Data supplied START

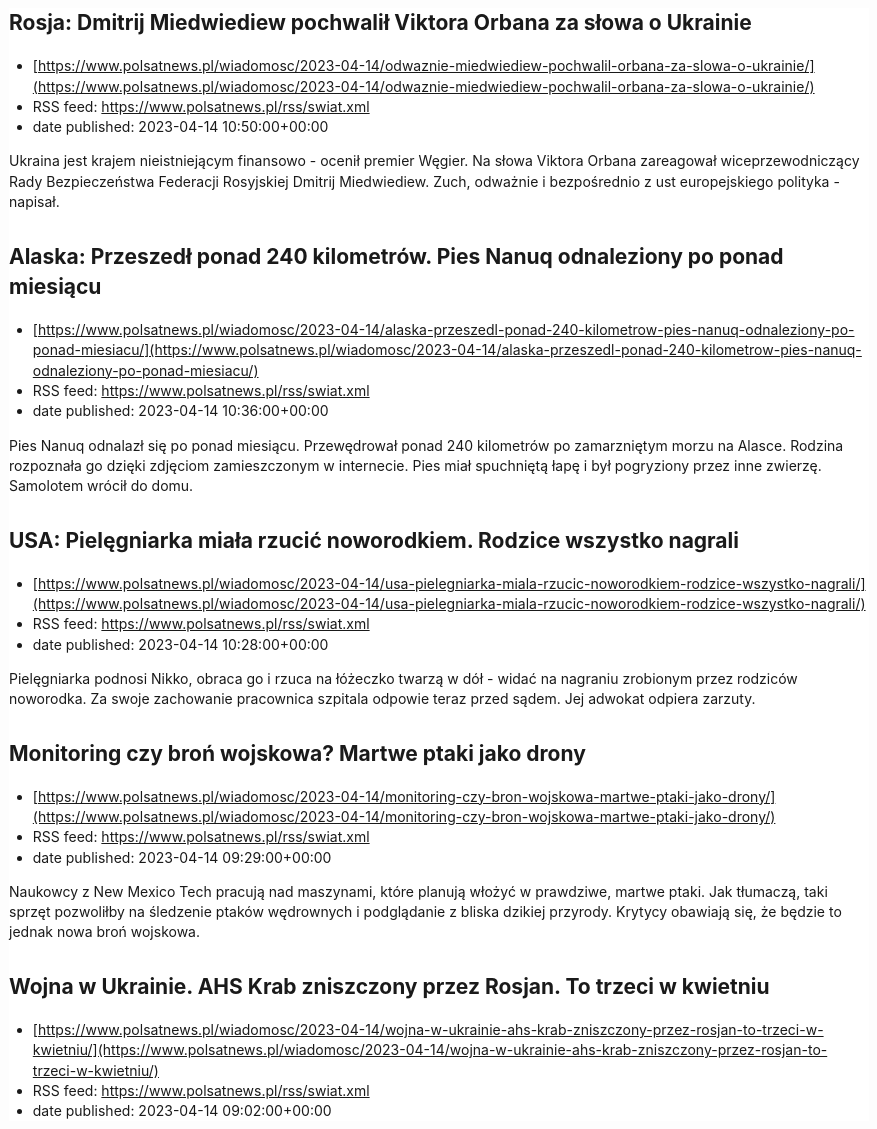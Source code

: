 ## Rosja: Dmitrij Miedwiediew pochwalił Viktora Orbana za słowa o Ukrainie
 - [https://www.polsatnews.pl/wiadomosc/2023-04-14/odwaznie-miedwiediew-pochwalil-orbana-za-slowa-o-ukrainie/](https://www.polsatnews.pl/wiadomosc/2023-04-14/odwaznie-miedwiediew-pochwalil-orbana-za-slowa-o-ukrainie/)
 - RSS feed: https://www.polsatnews.pl/rss/swiat.xml
 - date published: 2023-04-14 10:50:00+00:00

Ukraina jest krajem nieistniejącym finansowo - ocenił premier Węgier. Na słowa Viktora Orbana zareagował wiceprzewodniczący Rady Bezpieczeństwa Federacji Rosyjskiej Dmitrij Miedwiediew. Zuch, odważnie i bezpośrednio z ust europejskiego polityka - napisał.

## Alaska: Przeszedł ponad 240 kilometrów. Pies Nanuq odnaleziony po ponad miesiącu
 - [https://www.polsatnews.pl/wiadomosc/2023-04-14/alaska-przeszedl-ponad-240-kilometrow-pies-nanuq-odnaleziony-po-ponad-miesiacu/](https://www.polsatnews.pl/wiadomosc/2023-04-14/alaska-przeszedl-ponad-240-kilometrow-pies-nanuq-odnaleziony-po-ponad-miesiacu/)
 - RSS feed: https://www.polsatnews.pl/rss/swiat.xml
 - date published: 2023-04-14 10:36:00+00:00

Pies Nanuq odnalazł się po ponad miesiącu. Przewędrował ponad 240 kilometrów po zamarzniętym morzu na Alasce. Rodzina rozpoznała go dzięki zdjęciom zamieszczonym w internecie. Pies miał spuchniętą łapę i był pogryziony przez inne zwierzę. Samolotem wrócił do domu.

## USA: Pielęgniarka miała rzucić noworodkiem. Rodzice wszystko nagrali
 - [https://www.polsatnews.pl/wiadomosc/2023-04-14/usa-pielegniarka-miala-rzucic-noworodkiem-rodzice-wszystko-nagrali/](https://www.polsatnews.pl/wiadomosc/2023-04-14/usa-pielegniarka-miala-rzucic-noworodkiem-rodzice-wszystko-nagrali/)
 - RSS feed: https://www.polsatnews.pl/rss/swiat.xml
 - date published: 2023-04-14 10:28:00+00:00

Pielęgniarka podnosi Nikko, obraca go i rzuca na łóżeczko twarzą w dół - widać na nagraniu zrobionym przez rodziców noworodka. Za swoje zachowanie pracownica szpitala odpowie teraz przed sądem. Jej adwokat odpiera zarzuty.

## Monitoring czy broń wojskowa? Martwe ptaki jako drony
 - [https://www.polsatnews.pl/wiadomosc/2023-04-14/monitoring-czy-bron-wojskowa-martwe-ptaki-jako-drony/](https://www.polsatnews.pl/wiadomosc/2023-04-14/monitoring-czy-bron-wojskowa-martwe-ptaki-jako-drony/)
 - RSS feed: https://www.polsatnews.pl/rss/swiat.xml
 - date published: 2023-04-14 09:29:00+00:00

Naukowcy z New Mexico Tech pracują nad maszynami, które planują włożyć w prawdziwe, martwe ptaki. Jak tłumaczą, taki sprzęt pozwoliłby na śledzenie ptaków wędrownych i podglądanie z bliska dzikiej przyrody. Krytycy obawiają się, że będzie to jednak nowa broń wojskowa.

## Wojna w Ukrainie. AHS Krab zniszczony przez Rosjan. To trzeci w kwietniu
 - [https://www.polsatnews.pl/wiadomosc/2023-04-14/wojna-w-ukrainie-ahs-krab-zniszczony-przez-rosjan-to-trzeci-w-kwietniu/](https://www.polsatnews.pl/wiadomosc/2023-04-14/wojna-w-ukrainie-ahs-krab-zniszczony-przez-rosjan-to-trzeci-w-kwietniu/)
 - RSS feed: https://www.polsatnews.pl/rss/swiat.xml
 - date published: 2023-04-14 09:02:00+00:00
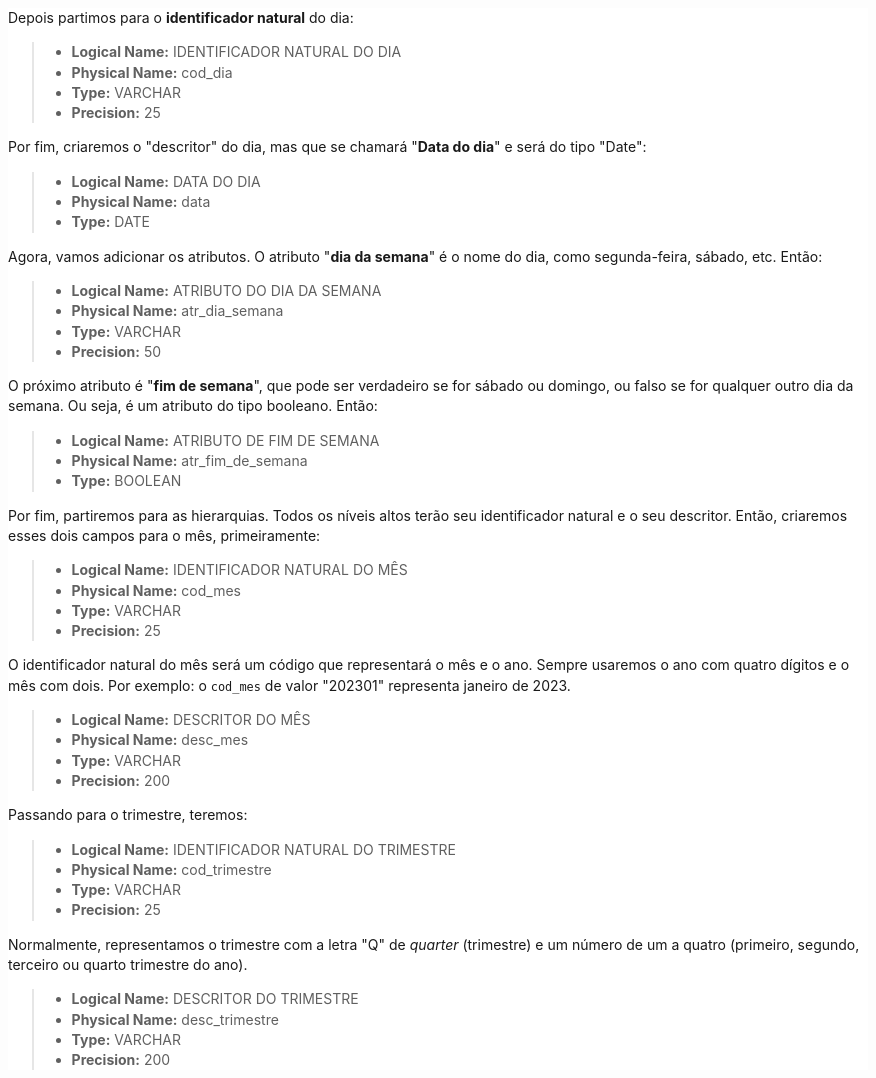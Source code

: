 Depois partimos para o **identificador natural** do dia:

> - **Logical Name:** IDENTIFICADOR NATURAL DO DIA
> - **Physical Name:** cod_dia
> - **Type:** VARCHAR
> - **Precision:** 25

Por fim, criaremos o "descritor" do dia, mas que se chamará "**Data do dia**" e será do tipo "Date":

> - **Logical Name:** DATA DO DIA
> - **Physical Name:** data
> - **Type:** DATE

Agora, vamos adicionar os atributos. O atributo "**dia da semana**" é o nome do dia, como segunda-feira, sábado, etc. Então:

> - **Logical Name:** ATRIBUTO DO DIA DA SEMANA
> - **Physical Name:** atr_dia_semana
> - **Type:** VARCHAR
> - **Precision:** 50

O próximo atributo é "**fim de semana**", que pode ser verdadeiro se for sábado ou domingo, ou falso se for qualquer outro dia da semana. Ou seja, é um atributo do tipo booleano. Então:

> - **Logical Name:** ATRIBUTO DE FIM DE SEMANA
> - **Physical Name:** atr_fim_de_semana
> - **Type:** BOOLEAN

Por fim, partiremos para as hierarquias. Todos os níveis altos terão seu identificador natural e o seu descritor. Então, criaremos esses dois campos para o mês, primeiramente:

> - **Logical Name:** IDENTIFICADOR NATURAL DO MÊS
> - **Physical Name:** cod_mes
> - **Type:** VARCHAR
> - **Precision:** 25

O identificador natural do mês será um código que representará o mês e o ano. Sempre usaremos o ano com quatro dígitos e o mês com dois. Por exemplo: o `cod_mes` de valor "202301" representa janeiro de 2023.

> - **Logical Name:** DESCRITOR DO MÊS
> - **Physical Name:** desc_mes
> - **Type:** VARCHAR
> - **Precision:** 200

Passando para o trimestre, teremos:

> - **Logical Name:** IDENTIFICADOR NATURAL DO TRIMESTRE
> - **Physical Name:** cod_trimestre
> - **Type:** VARCHAR
> - **Precision:** 25

Normalmente, representamos o trimestre com a letra "Q" de *quarter* (trimestre) e um número de um a quatro (primeiro, segundo, terceiro ou quarto trimestre do ano).

> - **Logical Name:** DESCRITOR DO TRIMESTRE
> - **Physical Name:** desc_trimestre
> - **Type:** VARCHAR
> - **Precision:** 200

Data supplied END

== What to do ==
Produce the lines from the first line of the entries through the line that contains "## Alaska: Przeszedł", exactly, leaving the pictures behind.

== The completed task ==
Source code

: ## Rosja: Dmitrij Miedwiediew pochwalił Viktora Orbana za słowa o Ukrainie
 - [https://www.polsatnews.pl/wiadomosc/2023-04-14/odwaznie-miedwiediew-pochwalil-orbana-za-slowa-o-ukrainie/](https://www.polsatnews.pl/wiadomosc/2023-04-14/odwaznie-miedwiediew-pochwalil-orbana-za-slowa-o-ukrainie/)
 - RSS feed: https://www.polsatnews.pl/rss/swiat.xml
 - date published: 2023-04-14 10:50:00+00:00

Ukraina jest krajem nieistniejącym finansowo - ocenił premier Węgier. Na słowa Viktora Orbana zareagował wiceprzewodniczący Rady Bezpieczeństwa Federacji Rosyjskiej Dmitrij Miedwiediew. Zuch, odważnie i bezpośrednio z ust europejskiego polityka - napisał.

## Alaska: Przeszedł ponad 240 kilometrów. Pies Nanuq odnaleziony po ponad miesiącu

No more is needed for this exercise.